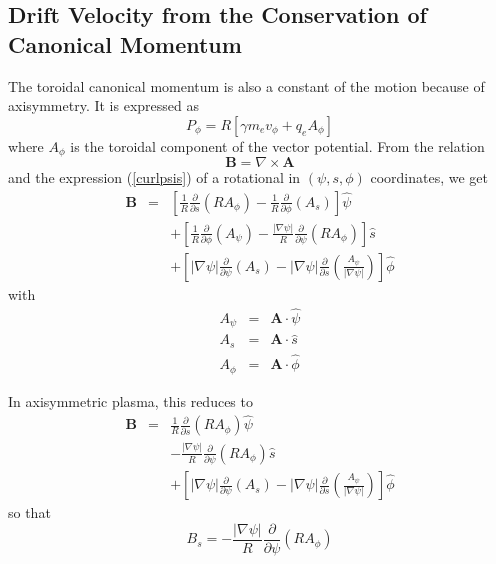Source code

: \subsection{Drift Velocity from the Conservation of Canonical Momentum}

The toroidal canonical momentum is also a constant of the motion because of
axisymmetry. It is expressed as
\begin{equation}
P_{\phi }=R\left[ \gamma m_{e}v_{\phi }+q_{e}A_{\phi }\right]
\end{equation}
where $A_{\phi }$ is the toroidal component of the vector potential. From
the relation
\begin{equation}
\mathbf{B}=\nabla \times \mathbf{A}
\end{equation}
and the expression (\ref{curlpsis}) of a rotational in $\left( \psi ,s,\phi
\right) $ coordinates, we get
\begin{eqnarray}
\mathbf{B} &=&\left[ \frac{1}{R}\frac{\partial }{\partial s}\left( RA_{\phi
}\right) -\frac{1}{R}\frac{\partial }{\partial \phi }\left( A_{s}\right)
\right] \widehat{\psi }  \nonumber \\
&&+\left[ \frac{1}{R}\frac{\partial }{\partial \phi }\left( A_{\psi }\right)
-\frac{\left| \nabla \psi \right| }{R}\frac{\partial }{\partial \psi }\left(
RA_{\phi }\right) \right] \widehat{s}  \nonumber \\
&&+\left[ \left| \nabla \psi \right| \frac{\partial }{\partial \psi }\left(
A_{s}\right) -\left| \nabla \psi \right| \frac{\partial }{\partial s}\left(
\frac{A_{\psi }}{\left| \nabla \psi \right| }\right) \right] \widehat{\phi }
\end{eqnarray}
with
\begin{eqnarray}
A_{\psi } &=&\mathbf{A}\cdot \widehat{\psi } \\
A_{s} &=&\mathbf{A}\cdot \widehat{s} \\
A_{\phi } &=&\mathbf{A}\cdot \widehat{\phi }
\end{eqnarray}

In axisymmetric plasma, this reduces to
\begin{eqnarray}
\mathbf{B} &=&\frac{1}{R}\frac{\partial }{\partial s}\left( RA_{\phi
}\right) \widehat{\psi }  \nonumber \\
&&-\frac{\left| \nabla \psi \right| }{R}\frac{\partial }{\partial \psi }%
\left( RA_{\phi }\right) \widehat{s}  \nonumber \\
&&+\left[ \left| \nabla \psi \right| \frac{\partial }{\partial \psi }\left(
A_{s}\right) -\left| \nabla \psi \right| \frac{\partial }{\partial s}\left(
\frac{A_{\psi }}{\left| \nabla \psi \right| }\right) \right] \widehat{\phi }
\label{bpsi}
\end{eqnarray}
so that
\begin{equation}
B_{s}=-\frac{\left| \nabla \psi \right| }{R}\frac{\partial }{\partial \psi }%
\left( RA_{\phi }\right)
\end{equation}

-------

### ABOUT THIS TASK
Go through the records above and return each line in which the word "partial" occurs.

### OUTPUT FOR THIS EXERCISE
\mathbf{B} &=&\left[ \frac{1}{R}\frac{\partial }{\partial s}\left( RA_{\phi
}\right) -\frac{1}{R}\frac{\partial }{\partial \phi }\left( A_{s}\right)
&&+\left[ \frac{1}{R}\frac{\partial }{\partial \phi }\left( A_{\psi }\right)
-\frac{\left| \nabla \psi \right| }{R}\frac{\partial }{\partial \psi }\left(
&&+\left[ \left| \nabla \psi \right| \frac{\partial }{\partial \psi }\left(
A_{s}\right) -\left| \nabla \psi \right| \frac{\partial }{\partial s}\left(
\mathbf{B} &=&\frac{1}{R}\frac{\partial }{\partial s}\left( RA_{\phi
&&-\frac{\left| \nabla \psi \right| }{R}\frac{\partial }{\partial \psi }%
&&+\left[ \left| \nabla \psi \right| \frac{\partial }{\partial \psi }\left(
A_{s}\right) -\left| \nabla \psi \right| \frac{\partial }{\partial s}\left(
B_{s}=-\frac{\left| \nabla \psi \right| }{R}\frac{\partial }{\partial \psi }%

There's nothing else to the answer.